- [Task to carry out]
Count up the lines below containing the word "nhân", and give the result with no other words.

*** Begin section ***

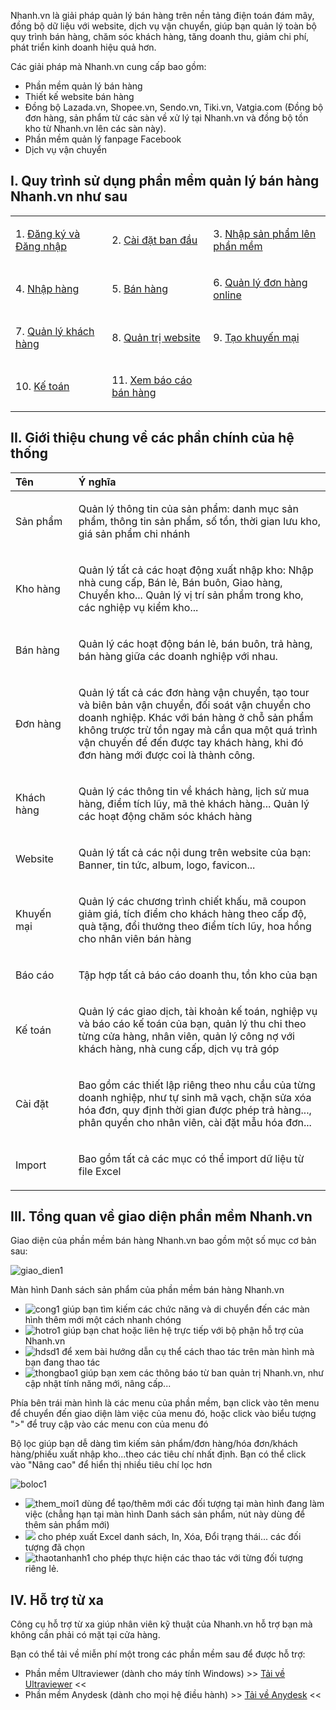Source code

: Nhanh.vn là giải pháp quản lý bán hàng trên nền tảng điện toán đám mây, đồng bộ dữ liệu với website, dịch vụ vận chuyển, giúp bạn quản lý toàn bộ quy trình bán hàng, chăm sóc khách hàng, tăng doanh thu, giảm chi phí, phát triển kinh doanh hiệu quả hơn.

Các giải pháp mà Nhanh.vn cung cấp bao gồm:

*   Phần mềm quản lý bán hàng
*   Thiết kế website bán hàng
*   Đồng bộ Lazada.vn, Shopee.vn, Sendo.vn, Tiki.vn, Vatgia.com (Đồng bộ đơn hàng, sản phẩm từ các sàn về xử lý tại Nhanh.vn và đồng bộ tồn kho từ Nhanh.vn lên các sàn này).
*   Phần mềm quản lý fanpage Facebook
*   Dịch vụ vận chuyển

## I. Quy trình sử dụng phần mềm quản lý bán hàng Nhanh.vn như sau

<table class="table table-bordered">

<tbody>

<tr>

<td>

1\. [Đăng ký và Đăng nhập](https://nhanh.vn/manual/item/view?id=446)

</td>

<td>

2\. [Cài đặt ban đầu](/setting/store/index)

</td>

<td>

3\. [Nhập sản phẩm lên phần mềm](/product/item/index)

</td>

</tr>

<tr>

<td>

4\. [Nhập hàng](/product/imex/index)

</td>

<td>

5\. [Bán hàng](/pos/bill/add2)

</td>

<td>

6\. [Quản lý đơn hàng online](/order/manage/index)

</td>

</tr>

<tr>

<td>

7. [Quản lý khách hàng](/customer/code/customerlist)

</td>

<td>

8\. [Quản trị website](/website/content/index)

</td>

<td>

9\. [Tạo khuyến mại](/promotion/manage/index)

</td>

</tr>

<tr>

<td>

10\. [Kế toán](/accounting/transaction/index)

</td>

<td>

11\. [Xem báo cáo bán hàng](/report/revenue/index)

</td>

<td></td>

</tr>

</tbody>

</table>

## II. Giới thiệu chung về các phần chính của hệ thống

<table class="table table-bordered">

<thead>

<tr>

<th style="text-align:left;" width="20%">Tên</th>

<th style="text-align:left;">Ý nghĩa</th>

</tr>

</thead>

<tbody>

<tr>

<td>

Sản phẩm

</td>

<td>

Quản lý thông tin của sản phẩm: danh mục sản phẩm, thông tin sản phẩm, số tồn, thời gian lưu kho, giá sản phẩm chi nhánh

</td>

</tr>

<tr>

<td>

Kho hàng

</td>

<td>

Quản lý tất cả các hoạt động xuất nhập kho: Nhập nhà cung cấp, Bán lẻ, Bán buôn, Giao hàng, Chuyển kho... Quản lý vị trí sản phẩm trong kho, các nghiệp vụ kiểm kho...

</td>

</tr>

<tr>

<td>

Bán hàng

</td>

<td>

Quản lý các hoạt động bán lẻ, bán buôn, trả hàng, bán hàng giữa các doanh nghiệp với nhau.

</td>

</tr>

<tr>

<td>

Đơn hàng

</td>

<td>

Quản lý tất cả các đơn hàng vận chuyển, tạo tour và biên bản vận chuyển, đối soát vận chuyển cho doanh nghiệp. Khác với bán hàng ở chỗ sản phẩm không trược trừ tồn ngay mà cần qua một quá trình vận chuyển để đến được tay khách hàng, khi đó đơn hàng mới được coi là thành công.

</td>

</tr>

<tr>

<td>

Khách hàng

</td>

<td>

Quản lý các thông tin về khách hàng, lịch sử mua hàng, điểm tích lũy, mã thẻ khách hàng... Quản lý các hoạt động chăm sóc khách hàng

</td>

</tr>

<tr>

<td>

Website

</td>

<td>

Quản lý tất cả các nội dung trên website của bạn: Banner, tin tức, album, logo, favicon...

</td>

</tr>

<tr>

<td>

Khuyến mại

</td>

<td>

Quản lý các chương trình chiết khấu, mã coupon giảm giá, tích điểm cho khách hàng theo cấp độ, quà tặng, đổi thưởng theo điểm tích lũy, hoa hồng cho nhân viên bán hàng

</td>

</tr>

<tr>

<td>

Báo cáo

</td>

<td>

Tập hợp tất cả báo cáo doanh thu, tồn kho của bạn

</td>

</tr>

<tr>

<td>

Kế toán

</td>

<td>

Quản lý các giao dịch, tài khoản kế toán, nghiệp vụ và báo cáo kế toán của bạn, quản lý thu chi theo từng cửa hàng, nhân viên, quản lý công nợ với khách hàng, nhà cung cấp, dịch vụ trả góp

</td>

</tr>

<tr>

<td>

Cài đặt

</td>

<td>

Bao gồm các thiết lập riêng theo nhu cầu của từng doanh nghiệp, như tự sinh mã vạch, chặn sửa xóa hóa đơn, quy định thời gian được phép trả hàng..., phân quyền cho nhân viên, cài đặt mẫu hóa đơn...

</td>

</tr>

<tr>

<td>

Import

</td>

<td>

Bao gồm tất cả các mục có thể import dữ liệu từ file Excel

</td>

</tr>

</tbody>

</table>

## III. Tổng quan về giao diện phần mềm Nhanh.vn

Giao diện của phần mềm bán hàng Nhanh.vn bao gồm một số mục cơ bản sau:

![giao_dien1](https://cdn.nhanh.vn/cdn/manual/1/item/314/giao_dien1.png)

Màn hình Danh sách sản phẩm của phần mềm bán hàng Nhanh.vn

*   ![cong1](https://cdn.nhanh.vn/cdn/manual/1/item/314/cong1.png) giúp bạn tìm kiếm các chức năng và di chuyển đến các màn hình thêm mới một cách nhanh chóng
*   ![hotro1](https://cdn.nhanh.vn/cdn/manual/1/item/314/hotro1.png) giúp bạn chat hoặc liên hệ trực tiếp với bộ phận hỗ trợ của Nhanh.vn
*   ![hdsd1](https://cdn.nhanh.vn/cdn/manual/1/item/314/hdsd1.png) để xem bài hướng dẫn cụ thể cách thao tác trên màn hình mà bạn đang thao tác
*   ![thongbao1](https://cdn.nhanh.vn/cdn/manual/1/item/314/thongbao1.png) giúp bạn xem các thông báo từ ban quản trị Nhanh.vn, như cập nhật tính năng mới, nâng cấp...

Phía bên trái màn hình là các menu của phần mềm, bạn click vào tên menu để chuyển đến giao diện làm việc của menu đó, hoặc click vào biểu tượng ">" để truy cập vào các menu con của menu đó

Bộ lọc giúp bạn dễ dàng tìm kiếm sản phẩm/đơn hàng/hóa đơn/khách hàng/phiếu xuất nhập kho...theo các tiêu chí nhất định. Bạn có thể click vào "Nâng cao" để hiển thị nhiều tiêu chí lọc hơn

![boloc1](https://cdn.nhanh.vn/cdn/manual/1/item/314/boloc1.png)

*   ![them_moi1](https://cdn.nhanh.vn/cdn/manual/1/item/314/them_moi1.png) dùng để tạo/thêm mới các đối tượng tại màn hình đang làm việc (chẳng hạn tại màn hình Danh sách sản phẩm, nút này dùng để thêm sản phẩm mới)
*   ![](https://cdn.nhanh.vn/cdn/manual/1/item/314/hanhdong.png) cho phép xuất Excel danh sách, In, Xóa, Đổi trạng thái... các đối tượng đã chọn
*   ![thaotanhanh1](https://cdn.nhanh.vn/cdn/manual/1/item/314/thaotanhanh1.png) cho phép thực hiện các thao tác với từng đối tượng riêng lẻ.

## IV. Hỗ trợ từ xa

Công cụ hỗ trợ từ xa giúp nhân viên kỹ thuật của Nhanh.vn hỗ trợ bạn mà không cần phải có mặt tại cửa hàng.

Bạn có thể tải về miễn phí một trong các phần mềm sau để được hỗ trợ:

*   Phần mềm Ultraviewer (dành cho máy tính Windows) >> [Tải về Ultraviewer](https://ultraviewer.net/vi/UltraViewer_setup_6.1_vi.exe) <<
*   Phần mềm Anydesk (dành cho mọi hệ điều hành) >> [Tải về Anydesk](https://anydesk.com/platforms/windows) <<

*** End section ***

- [Response to this task]
4